Researchers building dermatology AI systems should evaluate performance across Fitzpatrick skin types I through VI and report disaggregated metrics. This is not just a technical concern — it is an ethical imperative that directly impacts clinical equity.
Model Repositories and Pretrained Weights
Several research groups have released pretrained models alongside their datasets, enabling rapid experimentation and transfer learning:
- Google Derm Foundation — Foundation model for dermatology trained on diverse clinical images
- UCSD AI4H Dermatology Models — Open-source dermatology classification models
- CHARM (Clinical Histopathology And Real-world Melanoma) — Melanoma classification from histopathology
Getting Started with Dermatology AI
For newcomers, we recommend beginning with HAM10000 for classification tasks or the ISIC 2018 dataset for segmentation.

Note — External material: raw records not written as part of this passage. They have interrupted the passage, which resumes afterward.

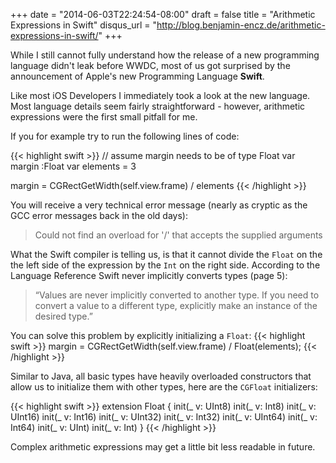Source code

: +++
date = "2014-06-03T22:24:54-08:00"
draft = false
title = "Arithmetic Expressions in Swift"
disqus_url = "http://blog.benjamin-encz.de/arithmetic-expressions-in-swift/"
+++

While I still cannot fully understand how the release of a new programming language didn't leak before WWDC, most of us got surprised by the announcement of Apple's new Programming Language **Swift**.

Like most iOS Developers I immediately took a look at the new language. Most language details seem fairly straightforward - however, arithmetic expressions were the first small pitfall for me.

If you for example try to run the following lines of code:

{{< highlight swift >}}
// assume margin needs to be of type Float
var margin :Float
var elements = 3

margin = CGRectGetWidth(self.view.frame) / elements
{{< /highlight >}}

You will receive a very technical error message (nearly as cryptic as the GCC error messages back in the old days):
> Could not find an overload for '/' that accepts the supplied arguments

What the Swift compiler is telling us, is that it cannot divide the `Float` on the the left side of the expression by the `Int` on the right side. According to the Language Reference Swift never implicitly converts types (page 5):

> “Values are never implicitly converted to another type. If you need to convert a value to a different type, explicitly make an instance of the desired type.”

You can solve this problem by explicitly initializing a `Float`:
{{< highlight swift >}}
margin = CGRectGetWidth(self.view.frame) / Float(elements);
{{< /highlight >}}

Similar to Java, all basic types have heavily overloaded constructors that allow us to initialize them with other types, here are the `CGFloat` initializers:

{{< highlight swift >}}
extension Float {
	init(_ v: UInt8)
	init(_ v: Int8)
	init(_ v: UInt16)
	init(_ v: Int16)
	init(_ v: UInt32)
	init(_ v: Int32)
	init(_ v: UInt64)
	init(_ v: Int64)
	init(_ v: UInt)
	init(_ v: Int)
}
{{< /highlight >}}

Complex arithmetic expressions may get a little bit less readable in future.
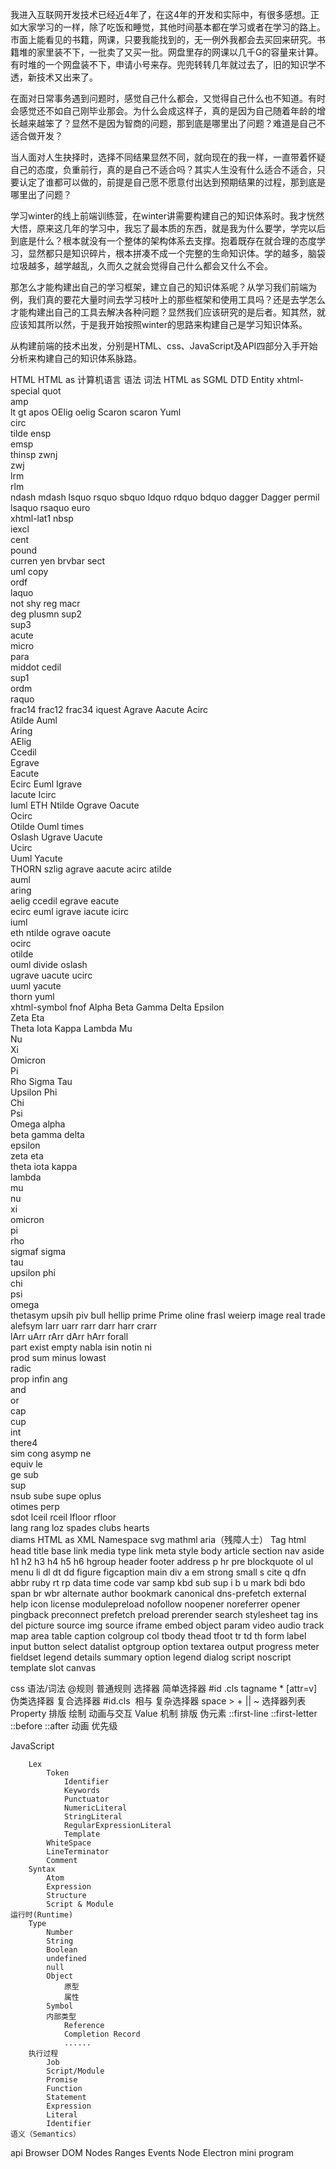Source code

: 我进入互联网开发技术已经近4年了，在这4年的开发和实际中，有很多感想。正如大家学习的一样，除了吃饭和睡觉，其他时间基本都在学习或者在学习的路上。市面上能看见的书籍，网课，只要我能找到的，无一例外我都会去买回来研究。书籍堆的家里装不下，一批卖了又买一批。网盘里存的网课以几千G的容量来计算。有时堆的一个网盘装不下，申请小号来存。兜兜转转几年就过去了，旧的知识学不透，新技术又出来了。

在面对日常事务遇到问题时，感觉自己什么都会，又觉得自己什么也不知道。有时会感觉还不如自己刚毕业那会。为什么会成这样子，真的是因为自己随着年龄的增长越来越笨了？显然不是因为智商的问题，那到底是哪里出了问题？难道是自己不适合做开发？


当人面对人生抉择时，选择不同结果显然不同，就向现在的我一样，一直带着怀疑自己的态度，负重前行，真的是自己不适合吗？其实人生没有什么适合不适合，只要认定了谁都可以做的，前提是自己愿不愿意付出达到预期结果的过程，那到底是哪里出了问题？

学习winter的线上前端训练营，在winter讲需要构建自己的知识体系时。我才恍然大悟，原来这几年的学习中，我忘了最本质的东西，就是我为什么要学，学完以后到底是什么？根本就没有一个整体的架构体系去支撑。抱着既存在就合理的态度学习，显然都只是知识碎片，根本拼凑不成一个完整的生命知识体。学的越多，脑袋垃圾越多，越学越乱，久而久之就会觉得自己什么都会又什么不会。

那怎么才能构建出自己的学习框架，建立自己的知识体系呢？从学习我们前端为例，我们真的要花大量时间去学习枝叶上的那些框架和使用工具吗？还是去学怎么才能构建出自己的工具去解决各种问题？显然我们应该研究的是后者。知其然，就应该知其所以然，于是我开始按照winter的思路来构建自己是学习知识体系。

从构建前端的技术出发，分别是HTML、css、JavaScript及API四部分入手开始分析来构建自己的知识体系脉路。

HTML
	HTML as 计算机语言
		语法
		词法
	HTML as SGML
		DTD
		Entity
			xhtml-special
				quot  
				amp   
				lt
				gt
				apos
				OElig 
				oelig 
				Scaron
				scaron
				Yuml  
				circ  
				tilde 
				ensp  
				emsp  
				thinsp
				zwnj  
				zwj   
				lrm   
				rlm   
				ndash 
				mdash 
				lsquo 
				rsquo 
				sbquo 
				ldquo 
				rdquo 
				bdquo 
				dagger
				Dagger
				permil
				lsaquo
				rsaquo
				euro  
			xhtml-lat1
				nbsp   
				iexcl  
				cent   
				pound  
				curren 
				yen
				brvbar 
				sect   
				uml
				copy   
				ordf   
				laquo  
				not
				shy
				reg
				macr   
				deg
				plusmn 
				sup2   
				sup3   
				acute  
				micro  
				para   
				middot 
				cedil  
				sup1   
				ordm   
				raquo  
				frac14 
				frac12 
				frac34 
				iquest 
				Agrave 
				Aacute 
				Acirc  
				Atilde 
				Auml   
				Aring  
				AElig  
				Ccedil   
				Egrave   
				Eacute   
				Ecirc
				Euml
				Igrave  
				Iacute 
				Icirc  
				Iuml
				ETH
				Ntilde
				Ograve 
				Oacute   
				Ocirc  
				Otilde
				Ouml 
				times  
				Oslash
				Ugrave 
				Uacute  
				Ucirc  
				Uuml
				Yacute   
				THORN
				szlig
				agrave 
				aacute
				acirc
				atilde   
				auml   
				aring   
				aelig 
				ccedil 
				egrave 
				eacute   
				ecirc 
				euml
				igrave
				iacute
				icirc  
				iuml  
				eth
				ntilde
				ograve
				oacute   
				ocirc  
				otilde   
				ouml 
				divide 
				oslash  
				ugrave 
				uacute
				ucirc  
				uuml 
				yacute  
				thorn 
				yuml   
			xhtml-symbol
				fnof
				Alpha
				Beta 
				Gamma
				Delta
				Epsilon  
				Zeta 
				Eta  
				Theta 
				Iota 
				Kappa
				Lambda
				Mu   
				Nu   
				Xi   
				Omicron  
				Pi   
				Rho
				Sigma 
				Tau  
				Upsilon
				Phi   
				Chi  
				Psi  
				Omega
				alpha   
				beta 
				gamma 
				delta   
				epsilon   
				zeta 
				eta  
				theta 
				iota 
				kappa   
				lambda  
				mu   
				nu   
				xi   
				omicron  
				pi   
				rho  
				sigmaf 
				sigma   
				tau  
				upsilon
				phi  
				chi  
				psi  
				omega  
				thetasym 
				upsih
				piv
				bull
				hellip
				prime
				Prime 
				oline 
				frasl
				weierp 
				image
				real
				trade
				alefsym
				larr 
				uarr 
				rarr 
				darr 
				harr 
				crarr  
				lArr
				uArr 
				rArr
				dArr 
				hArr
				forall   
				part 
				exist
				empty
				nabla
				isin 
				notin
				ni   
				prod
				sum
				minus
				lowast   
				radic  
				prop 
				infin
				ang  
				and  
				or   
				cap  
				cup  
				int  
				there4   
				sim
				cong 
				asymp 
				ne   
				equiv
				le   
				ge 
				sub  
				sup  
				nsub 
				sube 
				supe 
				oplus  
				otimes
				perp  
				sdot
				lceil
				rceil
				lfloor
				rfloor   
				lang
				rang
				loz
				spades
				clubs
				hearts   
				diams
	HTML as XML
		Namespace
			svg
			mathml
			aria（残障人士）
		Tag
			html
			head
			title
			base
			link
			media
			type
			link
			meta
			style
			body
			article
			section
			nav
			aside
			h1
			h2
			h3
			h4
			h5
			h6
			hgroup
			header
			footer
			address
			p
			hr
			pre
			blockquote
			ol
			ul
			menu
			li
			dl
			dt
			dd
			figure
			figcaption
			main
			div
			a
			em
			strong
			small
			s
			cite
			q
			dfn
			abbr
			ruby
			rt
			rp
			data
			time
			code
			var
			samp
			kbd
			sub
			sup
			i
			b
			u
			mark
			bdi
			bdo
			span
			br
			wbr
			alternate
			author
			bookmark
			canonical
			dns-prefetch
			external
			help
			icon
			license
			modulepreload
			nofollow
			noopener
			noreferrer
			opener
			pingback
			preconnect
			prefetch
			preload
			prerender
			search
			stylesheet
			tag
			ins
			del
			picture
			source
			img
			source
			iframe
			embed
			object
			param
			video
			audio
			track
			map
			area
			table
			caption
			colgroup
			col
			tbody
			thead
			tfoot
			tr
			td
			th
			form
			label
			input
			button
			select
			datalist
			optgroup
			option
			textarea
			output
			progress
			meter
			fieldset
			legend
			details
			summary
			option
			legend
			dialog
			script
			noscript
			template
			slot
			canvas

css
	语法/词法
	@规则
	普通规则
		选择器
			简单选择器
				#id
				.cls
				tagname
				*
				[attr=v]
				伪类选择器
			复合选择器
				#id.cls  相与
			复杂选择器
				space
				>
				+
				||
				~
			选择器列表
		Property
			排版
			绘制
			动画与交互
		Value
	机制
		排版
		伪元素
			::first-line
			::first-letter
			::before
			::after
		动画
		优先级

JavaScript
	 
		Lex
			Token
				Identifier
				Keywords
				Punctuator
				NumericLiteral
				StringLiteral
				RegularExpressionLiteral
				Template
			WhiteSpace
			LineTerminator
			Comment
		Syntax
			Atom
			Expression
			Structure
			Script & Module
	运行时(Runtime)
		Type
			Number
			String
			Boolean
			undefined
			null
			Object
				原型
				属性
			Symbol
			内部类型
				Reference
				Completion Record
				......
		执行过程
			Job
			Script/Module
			Promise
			Function
			Statement
			Expression
			Literal
			Identifier
	语义（Semantics）

api
	Browser
		DOM
			Nodes
			Ranges
			Events
	Node
	Electron
	mini program
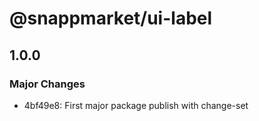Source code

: # @snappmarket/ui-label

## 1.0.0
### Major Changes

- 4bf49e8: First major package publish with change-set
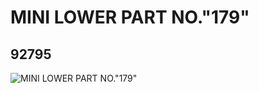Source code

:# MINI LOWER PART NO."179"
## 92795
![MINI LOWER PART NO."179"](https://lc-www-live-s.legocdn.com/media/bricks/5/2/4596953.jpg)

Both are well-documented, moderately sized, and have established baselines. The Fitzpatrick17k dataset is essential for anyone building systems intended for clinical deployment, as it enables fairness evaluation across skin tones.
For production-grade melanoma screening systems, the SIIM-ISIC competition dataset provides the scale and metadata richness needed for robust model development. And for researchers exploring multimodal approaches, the SkinGPT-4 training data offers a starting point for vision-language model development in dermatology.
As the field continues to evolve, we expect to see more datasets incorporating 3D skin imaging, total body photography, and longitudinal monitoring data. The foundation for equitable, effective dermatology AI starts with the data — and these open resources are making that foundation stronger every year.